Saturday 3 September 2005

US August employment, Asian GDP and trade growth

US non-farm payroll employment increased by less than forecast in August. Reuters reports:

U.S. employers added 169,000 workers to their payrolls last month and the jobless rate fell unexpectedly to 4.9 percent, its lowest level since August 2001, a reminder of the economy's vigor before Hurricane Katrina slammed into the Gulf Coast.

While August's job-creation tally fell slightly short of the 190,000 gain expected by Wall Street, the Labor Department said on Friday job growth in June and July was stronger than previously thought, bumping up the tally for those two months by a combined 44,000.

Job gains in August were broad-based, although factory employment slipped by 14,000 - the third consecutive monthly decline. Over the past year, the manufacturing sector has shed 110,000 workers...

The report showed construction payrolls grew by 25,000 - a figure surely to swell in the months ahead as rebuilding after Katrina gets under way.

The service-side of the economy created 156,000 jobs, spread across most sectors.

Average hourly earnings increased two cents, or 0.1 percent, with the year-on-year reading edging down to a 2.7 percent gain from July's upwardly revised 2.8 percent. The length of the average work week held steady at 33.7 hours.

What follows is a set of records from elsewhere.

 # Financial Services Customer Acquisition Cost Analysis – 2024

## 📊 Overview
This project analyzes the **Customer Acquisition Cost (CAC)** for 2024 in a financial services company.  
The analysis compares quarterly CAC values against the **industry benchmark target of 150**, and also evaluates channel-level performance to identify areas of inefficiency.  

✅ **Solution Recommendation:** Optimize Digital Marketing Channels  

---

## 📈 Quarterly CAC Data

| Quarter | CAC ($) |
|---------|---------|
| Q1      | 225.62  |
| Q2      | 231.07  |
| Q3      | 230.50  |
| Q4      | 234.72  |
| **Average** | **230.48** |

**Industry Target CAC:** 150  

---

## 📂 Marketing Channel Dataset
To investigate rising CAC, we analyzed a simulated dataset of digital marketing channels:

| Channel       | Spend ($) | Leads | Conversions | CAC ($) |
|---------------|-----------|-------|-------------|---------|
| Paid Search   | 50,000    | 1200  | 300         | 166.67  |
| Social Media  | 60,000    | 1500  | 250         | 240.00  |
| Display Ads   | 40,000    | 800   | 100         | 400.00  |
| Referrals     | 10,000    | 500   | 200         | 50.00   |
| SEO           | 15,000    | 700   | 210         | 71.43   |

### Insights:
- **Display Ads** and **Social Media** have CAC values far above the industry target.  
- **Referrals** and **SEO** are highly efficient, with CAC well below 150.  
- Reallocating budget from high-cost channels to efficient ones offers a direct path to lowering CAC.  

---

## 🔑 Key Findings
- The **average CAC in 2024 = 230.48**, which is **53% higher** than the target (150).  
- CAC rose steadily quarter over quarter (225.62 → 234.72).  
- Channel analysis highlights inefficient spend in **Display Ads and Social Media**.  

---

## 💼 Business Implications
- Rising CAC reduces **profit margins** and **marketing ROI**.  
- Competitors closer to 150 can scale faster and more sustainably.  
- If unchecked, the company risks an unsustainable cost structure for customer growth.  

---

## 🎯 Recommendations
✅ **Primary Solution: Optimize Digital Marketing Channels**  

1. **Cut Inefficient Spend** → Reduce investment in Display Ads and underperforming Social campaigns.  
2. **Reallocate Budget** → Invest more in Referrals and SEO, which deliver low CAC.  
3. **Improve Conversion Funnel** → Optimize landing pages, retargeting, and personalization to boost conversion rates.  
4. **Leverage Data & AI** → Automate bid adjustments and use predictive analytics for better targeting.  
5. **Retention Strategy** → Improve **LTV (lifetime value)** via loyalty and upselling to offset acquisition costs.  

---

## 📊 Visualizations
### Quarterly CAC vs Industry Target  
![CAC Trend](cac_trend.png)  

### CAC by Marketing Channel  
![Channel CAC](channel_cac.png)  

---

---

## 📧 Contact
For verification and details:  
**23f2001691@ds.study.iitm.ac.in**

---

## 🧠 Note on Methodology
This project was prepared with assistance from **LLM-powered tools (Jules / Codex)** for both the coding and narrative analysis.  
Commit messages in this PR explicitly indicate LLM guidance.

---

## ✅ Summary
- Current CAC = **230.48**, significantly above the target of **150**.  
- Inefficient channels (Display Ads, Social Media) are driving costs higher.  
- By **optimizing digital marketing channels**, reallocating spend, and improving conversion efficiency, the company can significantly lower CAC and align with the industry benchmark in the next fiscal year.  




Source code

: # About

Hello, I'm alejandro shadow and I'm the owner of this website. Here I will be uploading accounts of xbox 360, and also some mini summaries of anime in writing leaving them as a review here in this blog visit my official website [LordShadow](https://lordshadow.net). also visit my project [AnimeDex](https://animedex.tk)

As with other economic data, Hurricane Katrina will have an impact on upcoming employment data. The survey for the August jobs data had been carried out before the hurricane hit the Gulf Coast.

In economic news out of Asia, South Korea's economic growth picked up momentum in the second quarter, with GDP growing 3.3 percent year-on-year, up from a 2.7 percent gain in the previous quarter, the Bank of Korea (BOK) reported yesterday. In Singapore, private-sector economists have raised their median 2005 growth forecast for Singapore to 4.4 percent from 3.8 percent in the previous poll in June.

In China, the National Development and Reform Commission (NDRC) said the country's exports in July rose 30 percent year-on-year to 65.58 billion dollars -- the lowest monthly increase this year -- while imports increased only 12.7 percent year-on-year. Actual FDI in July fell 4.9 percent from a year ago. The NDRC expects "significant changes" in export growth in the second half of this year or in the first half of next year at the latest.